Black-eyed peas & Corn-on-cob Stew


The idea of corn-on-cob into the bean stews seems bit rustic in style. But if you are game to let your fork down for a while, it can reward you with more complex flavors than you would have otherwise got from using only loose corns.


Serves for  two


1-2 corn cobs (cut into halves or quarters, as per your preference)
3 cups of black-eyed peas (soaked overnight)
2-3 small potatoes
1 onion
1 cup of spinach
2 tablespoon of olive oil
1/2 teaspoon crushed fenugreek seeds
1 teaspoon mustard seeds
1/2 teaspoon cumin seeds
1-2 green chili peppers
2-3 cloves of garlic
7-8 curry leaves (optional)
pinch of asafoetida
1/2 teaspoon turmeric powder
2 teaspoon curry/ masala powder of your preference
2-3 cups vegetable stock/ water
Salt to taste


  1. In a pot/ pressure cooker, heat oil.
  2. Fry a tempering of crushed fenugreek seeds, mustard seeds, cumin seeds, curry leaves, asafoetida, chopped garlic, chopped green chili peppers, and curry leaves, till fragrant.
  3. Add turmeric powder, then chopped onion, and then mix.
  4. Once onion starts losing color, add curry powder. Sauté till it loses its raw smell.
  5. Add potato chunks, corn cobs, and soaked black-eyed peas and mix.
  6. Add vegetable stock/ water. Season with salt.
  7. Cover and let the stew cook on medium heat. In pressure cooker it would take 15 minutes (about two whistles). Open pot would require about 25-3o minutes.
  8. Check if potatoes are done. If yes, then add chopped spinach.
  9. Let it wilt (about 3 minutes) and then take pot off the heat.

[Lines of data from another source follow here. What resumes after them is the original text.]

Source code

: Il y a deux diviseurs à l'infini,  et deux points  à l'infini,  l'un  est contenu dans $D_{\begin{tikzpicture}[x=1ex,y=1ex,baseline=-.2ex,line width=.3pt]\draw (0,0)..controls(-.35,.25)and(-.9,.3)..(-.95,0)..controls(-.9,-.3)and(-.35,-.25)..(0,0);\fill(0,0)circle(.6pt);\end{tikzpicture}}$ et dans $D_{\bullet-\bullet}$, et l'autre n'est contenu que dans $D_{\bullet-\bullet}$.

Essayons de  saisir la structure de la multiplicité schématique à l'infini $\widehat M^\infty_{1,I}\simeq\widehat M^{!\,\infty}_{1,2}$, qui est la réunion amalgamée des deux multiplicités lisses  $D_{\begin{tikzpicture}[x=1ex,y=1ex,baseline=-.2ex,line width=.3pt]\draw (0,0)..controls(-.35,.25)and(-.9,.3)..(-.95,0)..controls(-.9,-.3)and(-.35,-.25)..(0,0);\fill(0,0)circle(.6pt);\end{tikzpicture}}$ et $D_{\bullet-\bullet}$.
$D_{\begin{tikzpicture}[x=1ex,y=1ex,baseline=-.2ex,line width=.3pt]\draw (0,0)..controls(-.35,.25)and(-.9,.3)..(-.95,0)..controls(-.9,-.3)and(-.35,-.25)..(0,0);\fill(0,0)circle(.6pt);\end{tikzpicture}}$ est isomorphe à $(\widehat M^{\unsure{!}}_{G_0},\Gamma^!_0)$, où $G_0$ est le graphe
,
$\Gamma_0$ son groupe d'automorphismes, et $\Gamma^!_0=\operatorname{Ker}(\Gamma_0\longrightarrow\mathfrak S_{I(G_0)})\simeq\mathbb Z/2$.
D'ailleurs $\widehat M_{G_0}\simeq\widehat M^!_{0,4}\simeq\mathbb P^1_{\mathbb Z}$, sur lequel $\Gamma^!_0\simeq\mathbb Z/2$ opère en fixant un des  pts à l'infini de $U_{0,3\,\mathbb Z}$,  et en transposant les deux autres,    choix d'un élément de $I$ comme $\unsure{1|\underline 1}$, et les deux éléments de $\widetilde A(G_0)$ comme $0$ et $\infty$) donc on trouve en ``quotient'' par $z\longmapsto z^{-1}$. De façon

It is usually served with rice or flatbreads. For a lighter week lunch, we had it with a pot of quinoa. I also do not see why it cannot be a one-pot meal. The addition of curry masala powder would make it spicy. For a non-spicy version, you can altogether skip adding it. The basic tempering would be enough for bringing all the flavors together. I used black-eyed peas because I happened to have those at that time, but they can be substituted with other dried beans (like lima, red, butter beans, or chick peas). So go ahead, and take a chance with those corn cobs into a pot of bean stew.